[Aim of the exercise] From the first line to the last, write out the material exactly.

[Dataset excerpts]
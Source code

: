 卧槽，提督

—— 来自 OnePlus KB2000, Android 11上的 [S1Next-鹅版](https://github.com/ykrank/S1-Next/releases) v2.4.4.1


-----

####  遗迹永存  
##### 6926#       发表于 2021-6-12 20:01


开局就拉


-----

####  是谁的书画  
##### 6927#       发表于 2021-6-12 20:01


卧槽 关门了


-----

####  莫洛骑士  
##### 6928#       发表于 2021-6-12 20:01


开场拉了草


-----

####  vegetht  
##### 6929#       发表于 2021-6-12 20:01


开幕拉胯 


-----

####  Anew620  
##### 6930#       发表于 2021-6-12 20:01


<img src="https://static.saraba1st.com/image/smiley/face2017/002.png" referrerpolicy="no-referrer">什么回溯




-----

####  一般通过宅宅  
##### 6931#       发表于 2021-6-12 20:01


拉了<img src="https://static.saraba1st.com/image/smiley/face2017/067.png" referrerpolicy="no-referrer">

[Task answer]
Source code

: 卧槽，提督

—— 来自 OnePlus KB2000, Android 11上的 [S1Next-鹅版](https://github.com/ykrank/S1-Next/releases) v2.4.4.1


-----

####  遗迹永存  
##### 6926#       发表于 2021-6-12 20:01


开局就拉


-----

####  是谁的书画  
##### 6927#       发表于 2021-6-12 20:01


卧槽 关门了


-----

####  莫洛骑士  
##### 6928#       发表于 2021-6-12 20:01


开场拉了草


-----

####  vegetht  
##### 6929#       发表于 2021-6-12 20:01


开幕拉胯 


-----

####  Anew620  
##### 6930#       发表于 2021-6-12 20:01


<img src="https://static.saraba1st.com/image/smiley/face2017/002.png" referrerpolicy="no-referrer">什么回溯




-----

####  一般通过宅宅  
##### 6931#       发表于 2021-6-12 20:01


拉了<img src="https://static.saraba1st.com/image/smiley/face2017/067.png" referrerpolicy="no-referrer">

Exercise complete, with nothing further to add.